Saturday, July 4, 2009

On this Independence Day

Life has a way of getting away from us. It has been four months since my last post. Lots of thoughts. Not much time or incentive. Perhaps Facebook drained the mental juices too much. For a longer discussion, tho' it seemed appropriate to discuss a larger idea that I have wrestled with for a bit: What does it mean to be an American? Figure July 4 is as good a day to deal with it as any.

Growing up, when I asked "who are we?" --and in New Mexico that is not an inconsequential question -- the answer was along the lines of "You are an American and that should be good enough for you." Okaaay. Yes, I was born in the United States. I am a citizen, am glad I am a citizen, appreciate the opportunity to vote and particpate in our governance. As an identity, though, what does that mean? After all, George W. Bush is an American. So was Michael Jackson. So are the neighbor kids whose family came from Mexico and who themselves speak both Spanish and English. So, what does it mean to be American?

It seems that there are two versions of answer, neither of which I find terribly satisfying. One is the classic "WASP" version--the "All American" version. "American" means northern European in descent, English speaking, Christian, preferably from a small town, preferably with military connections, married with kids (or supporting married with kids), loving sports--esp baseball and football, prefering "meat and potatoes" cuisine, with ties to the farmer or the "workin' man," and fervently patriotic with the unswavering conviction that the United States is better than any other place on the planet--ever. It is the "country" in "country music." Think the song "I'm proud to be an American...." It is on one end Fox News but also Prairie Home Companion of Garrison Keillor on the other --the two sides of the same coin. It exists here in Kansas in spades. A version of it defined what American meant for my family.

Yet it has its limitations. There are a lot of people who are born, raised, and supportive of the United States who don't fit that but in this image, are't "real" Americans. Urban yuppies aren't "real Americans" in this view and urbanites in general are problematic for this largely small-town vision of Americanness. You aren't a "real American" if you didn't serve in the miltary or at least support all U.S. policies overseas unquestioningly. Immigrants can be All-American so long as they give up their earlier traditions and "become" American. People of color have limited relevance to this world view, as do people who aren't Christian or LBGT, etc. It excludes pretty much anyone who can't say "H**l, Yeah!" in identifying with the world view of the country music.

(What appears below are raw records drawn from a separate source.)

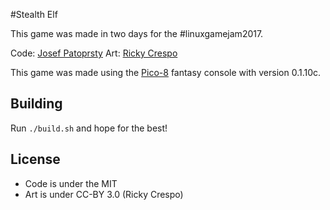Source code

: #Stealth Elf

This game was made in two days for the #linuxgamejam2017.

Code: [Josef Patoprsty](http://twitter.com/josefnpat)
Art: [Ricky Crespo](http://twitter.com/TheRickyWill)

This game was made using the [Pico-8](http://www.lexaloffle.com/pico-8.php) fantasy console with version 0.1.10c.
## Building

Run `./build.sh` and hope for the best!

## License

* Code is under the MIT
* Art is under CC-BY 3.0 (Ricky Crespo)

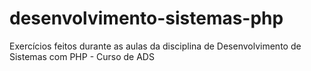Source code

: # desenvolvimento-sistemas-php
 Exercícios feitos durante as aulas da disciplina de Desenvolvimento de Sistemas com PHP - Curso de ADS
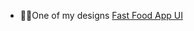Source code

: 


- 👨‍💻One of my designs [Fast Food App UI](https://www.figma.com/file/tABLNIVzRICoB62rZzMadN/FAST-FOOD-APP?node-id=0%3A1)
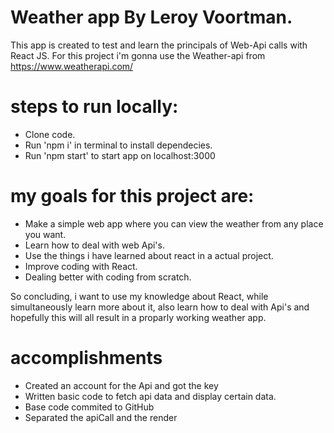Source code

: # Weather app By Leroy Voortman.

This app is created to test and learn the principals of Web-Api calls with React JS.
For this project i'm gonna use the Weather-api from https://www.weatherapi.com/

# steps to run locally:
- Clone code.
- Run 'npm i' in terminal to install dependecies.
- Run 'npm start' to start app on localhost:3000

# my goals for this project are:

- Make a simple web app where you can view the weather from any place you want.
- Learn how to deal with web Api's.
- Use the things i have learned about react in a actual project.
- Improve coding with React.
- Dealing better with coding from scratch.

So concluding, i want to use my knowledge about React, while simultaneously learn more about it, also learn how to deal with Api's and hopefully this will all result in a proparly working weather app.

# accomplishments

- Created an account for the Api and got the key
- Written basic code to fetch api data and display certain data.
- Base code commited to GitHub
- Separated the apiCall and the render
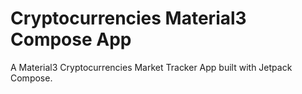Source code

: # Cryptocurrencies Material3 Compose App
A Material3 Cryptocurrencies Market Tracker App built with Jetpack Compose.
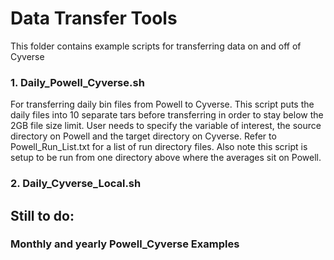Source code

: # Data Transfer Tools
This folder contains example scripts for transferring data on and off of Cyverse

### 1. Daily_Powell_Cyverse.sh
  For transferring daily bin files from Powell to Cyverse. This script puts the daily files into 10 separate tars before transferring in order to stay below the 2GB file size limit. User needs to specify the variable of interest, the source directory on Powell and the target directory on Cyverse. Refer to Powell_Run_List.txt for a list of run directory files. Also note this script is setup to be run from one directory above where the averages sit on Powell.

### 2. Daily_Cyverse_Local.sh

## Still to do:
### Monthly and yearly Powell_Cyverse Examples
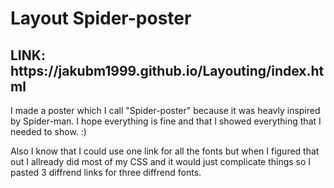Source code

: <h1>Layout Spider-poster</h1>
<h2>LINK: https://jakubm1999.github.io/Layouting/index.html</h2>
I made a poster which I call "Spider-poster" because it was heavly inspired by
Spider-man. I hope everything is fine and that I showed everything that I needed to show. :)

Also I know that I could use one link for all the fonts but when I figured that out 
I allready did most of my CSS and it would just complicate things so I pasted 3 diffrend
links for three diffrend fonts.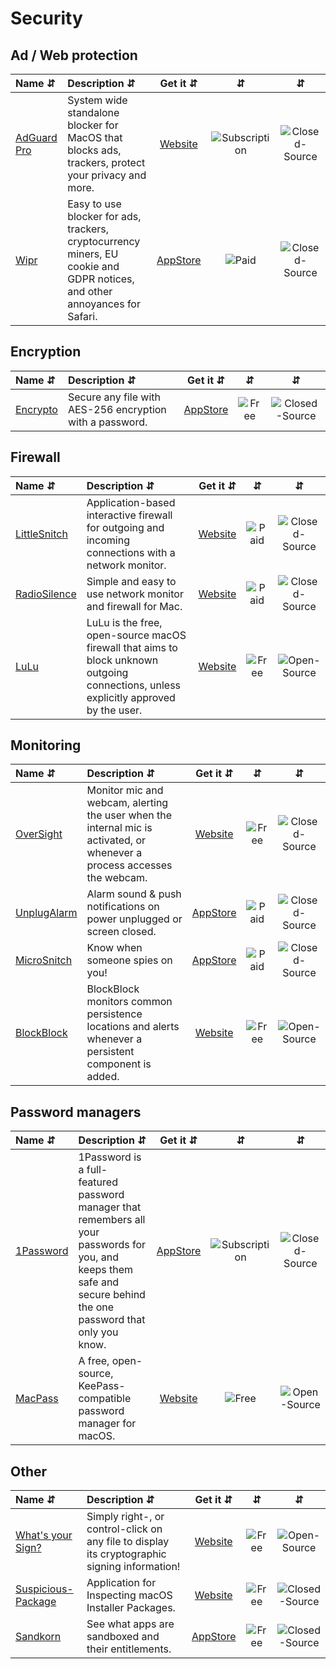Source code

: # Security

## Ad / Web protection
| Name ⇵ | Description ⇵ | Get it ⇵ | ⇵ | ⇵ |
|:-------|:--------------|:--------:|:-:|:-:|
|[AdGuard Pro](https://adguard.com/en/adguard-mac/overview.html)| System wide standalone blocker for MacOS that blocks ads, trackers, protect your privacy and more.|[Website](https://adguard.com/en/adguard-mac/overview.html)|![Subscription](symbols/subscription.svg "Subscription")|![Closed-Source](symbols/closed.svg "Closed-Source")|
|[Wipr](https://giorgiocalderolla.com/wipr.html)| Easy to use blocker for ads, trackers, cryptocurrency miners, EU cookie and GDPR notices, and other annoyances for Safari.|[AppStore](https://apps.apple.com/us/app/wipr/id1320666476?mt=12)|![Paid](symbols/paid.svg "Paid")|![Closed-Source](symbols/closed.svg "Closed-Source")|


## Encryption
| Name ⇵ | Description ⇵ | Get it ⇵ | ⇵ | ⇵ |
|:-------|:--------------|:--------:|:-:|:-:|
|[Encrypto](https://macpaw.com/encrypto)| Secure any file with AES-256 encryption with a password.|[AppStore](https://apps.apple.com/us/app/encrypto-secure-your-files/id935235287)|![Free](symbols/free.svg "Free")|![Closed-Source](symbols/closed.svg "Closed-Source")|


## Firewall
| Name ⇵ | Description ⇵ | Get it ⇵ | ⇵ | ⇵ |
|:-------|:--------------|:--------:|:-:|:-:|
|[LittleSnitch](https://www.obdev.at/products/littlesnitch/)| Application-based interactive firewall for outgoing and incoming connections with a network monitor.|[Website](https://www.obdev.at/products/littlesnitch/)|![Paid](symbols/paid.svg "Paid")|![Closed-Source](symbols/closed.svg "Closed-Source")|
|[RadioSilence](https://radiosilenceapp.com/)| Simple and easy to use network monitor and firewall for Mac.|[Website](https://radiosilenceapp.com/)|![Paid](symbols/paid.svg "Paid")|![Closed-Source](symbols/closed.svg "Closed-Source")|
|[LuLu](https://objective-see.com/products/lulu.html)| LuLu is the free, open-source macOS firewall that aims to block unknown outgoing connections, unless explicitly approved by the user.|[Website](https://objective-see.com/products/lulu.html)|![Free](symbols/free.svg "Free")|![Open-Source](symbols/closed.svg "Closed-Source")|


## Monitoring
| Name ⇵ | Description ⇵ | Get it ⇵ | ⇵ | ⇵ |
|:-------|:--------------|:--------:|:-:|:-:|
|[OverSight](https://objective-see.com/products/oversight.html)| Monitor mic and webcam, alerting the user when the internal mic is activated, or whenever a process accesses the webcam. |[Website](https://objective-see.com/products/oversight.html)|![Free](symbols/free.svg "Free")|![Closed-Source](symbols/closed.svg "Closed-Source")|
|[UnplugAlarm](https://unplugalarm.app/)| Alarm sound & push notifications on power unplugged or screen closed.|[AppStore](https://itunes.apple.com/app/id1489026302)|![Paid](symbols/paid.svg "Paid")|![Closed-Source](symbols/closed.svg "Closed-Source")|
|[MicroSnitch](https://www.obdev.at/products/microsnitch/index.html)| Know when someone spies on you!|[AppStore](https://apps.apple.com/app/micro-snitch/id972028355?ct=odweb&ls=1&mt=12)|![Paid](symbols/paid.svg "Paid")|![Closed-Source](symbols/closed.svg "Closed-Source")|
|[BlockBlock](https://objective-see.com/products/blockblock.html)| BlockBlock monitors common persistence locations and alerts whenever a persistent component is added.|[Website](https://objective-see.com/products/blockblock.html)|![Free](symbols/free.svg "Free")|![Open-Source](symbols/open.svg "Open-Source")|


## Password managers
| Name ⇵ | Description ⇵ | Get it ⇵ | ⇵ | ⇵ |
|:-------|:--------------|:--------:|:-:|:-:|
|[1Password](https://1password.com/)| 1Password is a full-featured password manager that remembers all your passwords for you, and keeps them safe and secure behind the one password that only you know.|[AppStore](https://apps.apple.com/us/app/1password-7-password-manager/id1333542190?mt=12)|![Subscription](symbols/subscription.svg "Subscription")|![Closed-Source](symbols/closed.svg "Closed-Source")|
|[MacPass](https://macpassapp.org/)| A free, open-source, KeePass-compatible password manager for macOS.|[Website](https://macpassapp.org/)|![Free](symbols/free.svg "Free")|![Open-Source](symbols/open.svg "Open-Source")|


## Other
| Name ⇵ | Description ⇵ | Get it ⇵ | ⇵ | ⇵ |
|:-------|:--------------|:--------:|:-:|:-:|
|[What's your Sign?](https://objective-see.com/products/whatsyoursign.html)| Simply right-, or control-click on any file to display its cryptographic signing information!|[Website](https://objective-see.com/products/whatsyoursign.html)|![Free](symbols/free.svg "Free")|![Open-Source](symbols/open.svg "Open-Source")|
|[Suspicious-Package](https://www.mothersruin.com/software/SuspiciousPackage/)| Application for Inspecting macOS Installer Packages.|[Website](https://www.mothersruin.com/software/SuspiciousPackage/)|![Free](symbols/free.svg "Free")|![Closed-Source](symbols/closed.svg "Closed-Source")|
|[Sandkorn](https://www.peterborgapps.com/sandkorn/)| See what apps are sandboxed and their entitlements.|[AppStore](https://apps.apple.com/app/sandkorn/id1377973524?ls=1&mt=12)|![Free](symbols/free.svg "Free")|![Closed-Source](symbols/closed.svg "Closed-Source")|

There is an opposite vision that in some ways developed precisely to challenge the All-American notion just listed. That vision is the melting pot, the world of the song "They're coming to America." It is the world of America as place of opportunity for all and therefore is open to all. Anybody can be American so long as they are born here or are naturalized citizens. American means hot dogs and tacos and sushi. Americans speak all languages, have ties to all parts of the world and have a variety of religious backgrounds. It is the America of the WPA projects of "This Land is My Land." In many ways, it is a far more accurate depiction of American identity. After all, the U.S. is the first country to not be founded based on an ethnicity but rather, and ideal.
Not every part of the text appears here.